Collected data:
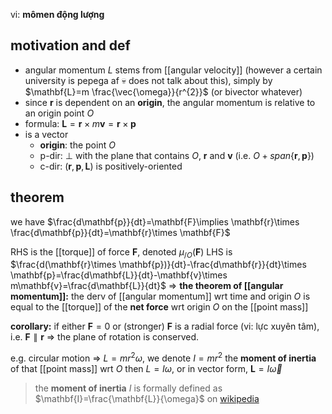 vi: **mômen động lượng**

## motivation and def
- angular momentum $L$ stems from [[angular velocity]] (however a certain university is pepega af :skull: does not talk about this), simply by $\mathbf{L}=m \frac{\vec{\omega}}{r^{2}}$ (or bivector whatever)
- since $\mathbf{r}$ is dependent on an **origin**, the angular momentum is relative to an origin point $O$
- formula: $\mathbf{L}=\mathbf{r}\times m\mathbf{v}=\mathbf{r}\times \mathbf{p}$
- is a vector
	- **origin**: the point $O$
	- p-dir: $\perp$ with the plane that contains $O$, $\mathbf{r}$ and $\mathbf{v}$ (i.e. $O+span \{ \mathbf{r}, \mathbf{p} \}$)
	- c-dir: $(\mathbf{r}, \mathbf{p}, \mathbf{L})$ is positively-oriented

## theorem
we have $\frac{d\mathbf{p}}{dt}=\mathbf{F}\implies \mathbf{r}\times \frac{d\mathbf{p}}{dt}=\mathbf{r}\times \mathbf{F}$

RHS is the [[torque]] of force $\mathbf{F}$, denoted $\mu_{/O}(\mathbf{F})$
LHS is $\frac{d(\mathbf{r}\times \mathbf{p})}{dt}-\frac{d\mathbf{r}}{dt}\times \mathbf{p}=\frac{d\mathbf{L}}{dt}-\mathbf{v}\times m\mathbf{v}=\frac{d\mathbf{L}}{dt}$
=> **the theorem of [[angular momentum]]:** the derv of [[angular momentum]] wrt time and origin $O$ is equal to the [[torque]] of the **net force** wrt origin $O$ on the [[point mass]]

**corollary:** if either $\mathbf{F}=0$ or (stronger) $\mathbf{F}$ is a radial force (vi: lực xuyên tâm), i.e. $\mathbf{F}\parallel\mathbf{r}$ => the plane of rotation is conserved.

e.g. circular motion => $L=mr^{2}\omega$, we denote $I=mr^{2}$ the **moment of inertia** of that [[point mass]] wrt $O$ then $L=I\omega$, or in vector form, $\mathbf{L}=I\vec{\omega}$

> the **moment of inertia** $I$ is formally defined as $\mathbf{I}=\frac{\mathbf{L}}{\omega}$ on [wikipedia](https://en.wikipedia.org/wiki/Moment_of_inertia)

Task goal: All entries should be restated word for word; no images belong in the copy.

Result:
 vi: **mômen động lượng**

## motivation and def
- angular momentum $L$ stems from [[angular velocity]] (however a certain university is pepega af :skull: does not talk about this), simply by $\mathbf{L}=m \frac{\vec{\omega}}{r^{2}}$ (or bivector whatever)
- since $\mathbf{r}$ is dependent on an **origin**, the angular momentum is relative to an origin point $O$
- formula: $\mathbf{L}=\mathbf{r}\times m\mathbf{v}=\mathbf{r}\times \mathbf{p}$
- is a vector
	- **origin**: the point $O$
	- p-dir: $\perp$ with the plane that contains $O$, $\mathbf{r}$ and $\mathbf{v}$ (i.e. $O+span \{ \mathbf{r}, \mathbf{p} \}$)
	- c-dir: $(\mathbf{r}, \mathbf{p}, \mathbf{L})$ is positively-oriented

## theorem
we have $\frac{d\mathbf{p}}{dt}=\mathbf{F}\implies \mathbf{r}\times \frac{d\mathbf{p}}{dt}=\mathbf{r}\times \mathbf{F}$

RHS is the [[torque]] of force $\mathbf{F}$, denoted $\mu_{/O}(\mathbf{F})$
LHS is $\frac{d(\mathbf{r}\times \mathbf{p})}{dt}-\frac{d\mathbf{r}}{dt}\times \mathbf{p}=\frac{d\mathbf{L}}{dt}-\mathbf{v}\times m\mathbf{v}=\frac{d\mathbf{L}}{dt}$
=> **the theorem of [[angular momentum]]:** the derv of [[angular momentum]] wrt time and origin $O$ is equal to the [[torque]] of the **net force** wrt origin $O$ on the [[point mass]]

**corollary:** if either $\mathbf{F}=0$ or (stronger) $\mathbf{F}$ is a radial force (vi: lực xuyên tâm), i.e. $\mathbf{F}\parallel\mathbf{r}$ => the plane of rotation is conserved.

e.g. circular motion => $L=mr^{2}\omega$, we denote $I=mr^{2}$ the **moment of inertia** of that [[point mass]] wrt $O$ then $L=I\omega$, or in vector form, $\mathbf{L}=I\vec{\omega}$

> the **moment of inertia** $I$ is formally defined as $\mathbf{I}=\frac{\mathbf{L}}{\omega}$ on [wikipedia](https://en.wikipedia.org/wiki/Moment_of_inertia)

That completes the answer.